Introduction
The objective of this document is to provide an architectural overview of ayfie Locator.
For a description on how to deploy the same architectual components discussed in this document across a multi-node installation, continue with Introduction to Multi-Node Installations upon finishing reading this document.
The graphic below shows all ayfie Locator components at the highest conceptual level. Gray color indicate third party components. Dark blue shows important internal or external APIs.
In the following sections we will go through all these components one by one and outline their functions.
Connectors
The ayfie Locator has a large number of connectors that support a wide variety of data sources. For Locator versions older than 2.11, the File Server, Exchange and SharePoint connector were preinstalled,.As of version 2.11, all connectors have to be installed individually.
There are two types of connectors, DB connectors and non-DB connectors (the later is also referred to as Rapid connecotrs). All DB connectors share the same implementation and only differ in what SQL statements that are being used. The SQL statements are defined in a set of XML files as described in GenericSQL Connector: Adding a New Connection. This is what is illustrated with the files tagged with db 1 to db N to the left in the figure above.
The non-DB connectors on the other hand are implemented one by one by ayfie using the ayfie internal Connector SDK on the ayfie side and normally some target system provied API on the other. Each connector ends up as one or more DLLs as illustrated to the bottom right above. The GenericSQL Connector is actually nothing more than just another such SDK developed connector, the difference being that it has been implemented to take the SQL commands to use from a configuration file rather than from within its code.
The data extraction performed by the connectors is a two phase operation. The first phase is called discovery and only meta data such as for instance file name, file size, etc is collected and indexed during this phase. The next phase is called fetch and in this phase the rest of the data, the actual textual content, is retrieved, processed and indexed.
Below we see a graphical presentation of the two phases:
The discovery phase consists of steps 1-4:
- The connector retrieves document information such as the id/path/file name and the document type (file extension) as well as ACLs (Access Control Lists).
- It is possible to add an extension DLL with customized operations to be performed on the meta data for each document.
- The connector stores information about any document of a "qualifying file type" in the database.

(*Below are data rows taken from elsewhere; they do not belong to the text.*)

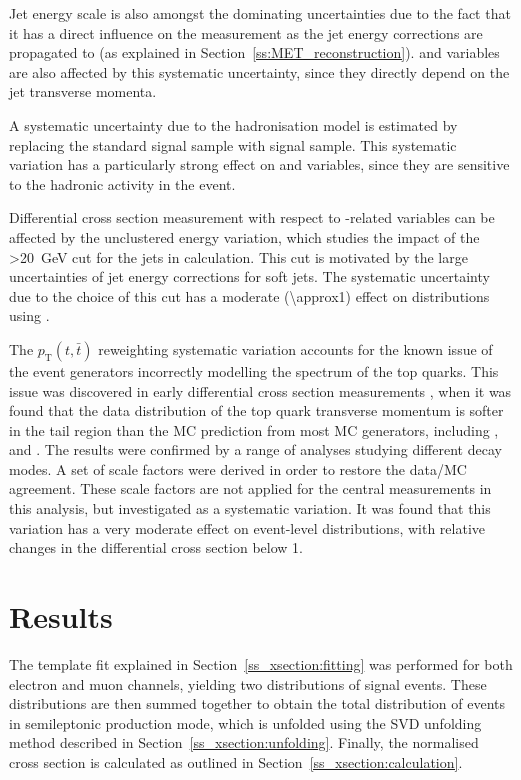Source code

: Jet energy scale is also amongst the dominating uncertainties due to the fact that it has a direct influence on the \MET
measurement as the jet energy corrections are propagated to \MET (as explained in Section~\ref{ss:MET_reconstruction}).
\HT and \ST variables are also affected by this systematic uncertainty, since they directly depend on the jet transverse
momenta.

A systematic uncertainty due to the hadronisation model is estimated by replacing the standard \MADGRAPH \ttbar signal
sample with \MCATNLO signal sample. This systematic variation has a particularly strong effect on \HT and \ST variables,
since they are sensitive to the hadronic activity in the event.

Differential cross section measurement with respect to \MET-related variables can be affected by the unclustered energy
variation, which studies the impact of the \pt\SI{>20}{\GeV} cut for the jets in \MET calculation. This cut is
motivated by the large uncertainties of jet energy corrections for soft jets. The systematic uncertainty due to the
choice of this cut has a moderate (\SI{\approx1}{\pc}) effect on distributions using \MET.

The $p_\mathrm{T}(t,\bar{t})$ reweighting systematic variation accounts for the known issue of the event generators
incorrectly modelling the \pt spectrum of the top quarks. This issue was discovered in early differential cross section
measurements \autocite{CMS_diff_xsections_7TeV}, when it was found that the data distribution of the top quark
transverse momentum is softer in the tail region than the MC prediction from most MC generators, including \MADGRAPH,
\POWHEG and \MCATNLO. The results were confirmed by a range of analyses studying different \ttbar decay modes. A set of
scale factors were derived in order to restore the data/MC agreement. These scale factors are not applied for the
central measurements in this analysis, but investigated as a systematic variation. It was found that this variation has
a very moderate effect on event-level distributions, with relative changes in the differential cross section below
\SI{1}{\pc}.



\section{Results}
\label{s_xsection:results}
The template fit explained in Section~\ref{ss_xsection:fitting} was performed for both electron and muon channels,
yielding two distributions of signal \ttbar events. These distributions are then summed together to obtain the total
distribution of \ttbar events in semileptonic production mode, which is unfolded using the SVD unfolding method
described in Section~\ref{ss_xsection:unfolding}. Finally, the normalised cross section is calculated as outlined in
Section~\ref{ss_xsection:calculation}.

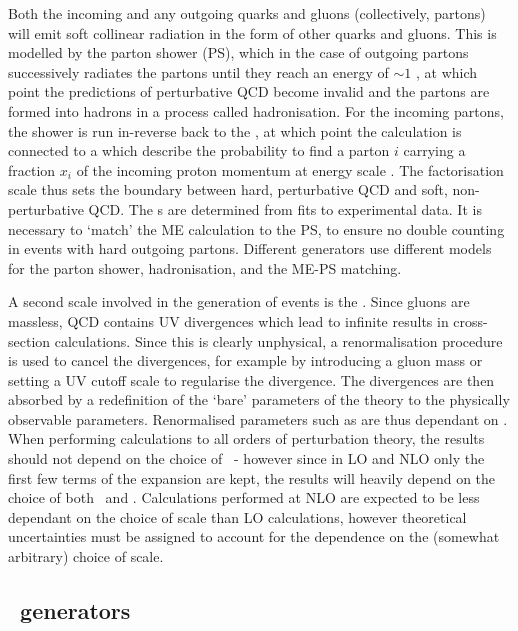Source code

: Both the incoming and any outgoing quarks and gluons
(collectively, partons) will emit soft collinear radiation in the form of other quarks and gluons. This is
modelled by the parton shower (PS), which in the case of outgoing partons
successively radiates the partons until they reach an energy of $\sim 1$ \gev, at
which point the predictions of perturbative QCD become invalid and the partons
are formed into hadrons in a process called hadronisation. For the incoming partons, the
shower is run in-reverse back to the , at which
point the calculation is connected to a  which describe the probability to find a parton $i$ carrying a
fraction $x_i$ of the incoming proton momentum at energy scale \uF. The
factorisation scale thus sets the boundary between hard, perturbative QCD and
soft, non-perturbative QCD. The \partDF s are determined from fits to
experimental data. It is necessary to `match' the
ME calculation to the PS, to ensure no double counting in events with hard
outgoing partons. Different generators use different models for the parton
shower, hadronisation, and the ME-PS matching.

A second scale involved in the generation of events is the
. Since gluons are massless, QCD contains UV
divergences which lead to infinite results in cross-section calculations. Since 
this is clearly unphysical, a renormalisation procedure is used to cancel the
divergences, for example by introducing a gluon mass or setting a UV cutoff
scale to regularise the divergence. The divergences are then absorbed by a
redefinition of the `bare' parameters of the theory to the physically observable
parameters. Renormalised parameters such as \alphaS are thus dependant on \uR.
When performing calculations to all orders of perturbation theory,  the results
should not depend on the choice of \uR\ - however since in LO and NLO only the
first few terms of the expansion are kept, the results will heavily depend on
the choice of both \uR\ and \uF. Calculations performed at NLO are expected to
be less dependant on the choice of scale than LO calculations, however
theoretical uncertainties must be assigned to account for the dependence on the
(somewhat arbitrary) choice of scale.

\subsection{\mc\ generators}
\label{sec:Theory-MC-gen}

It also add the document to the document fetch queue
- The index builder detects new or updated rows of data (check time stamps) and stores the name and type of the document (but not the content that has not yet been retrieved)
The fetch phase consists of steps 5-10 described below: - The connector SDK retrieves the document path/id/etc from the document fetch queue and passes this on to the relevant connector
- The connector downloads the document
- The same external custom DLL as in step 3 (if any) is now run on the fetched document content
- The content is extracted by one of the converters (for instance OCR conversion takes place here)
- The connector stores the converted content in the database under the doc id created during discovery (or earlier)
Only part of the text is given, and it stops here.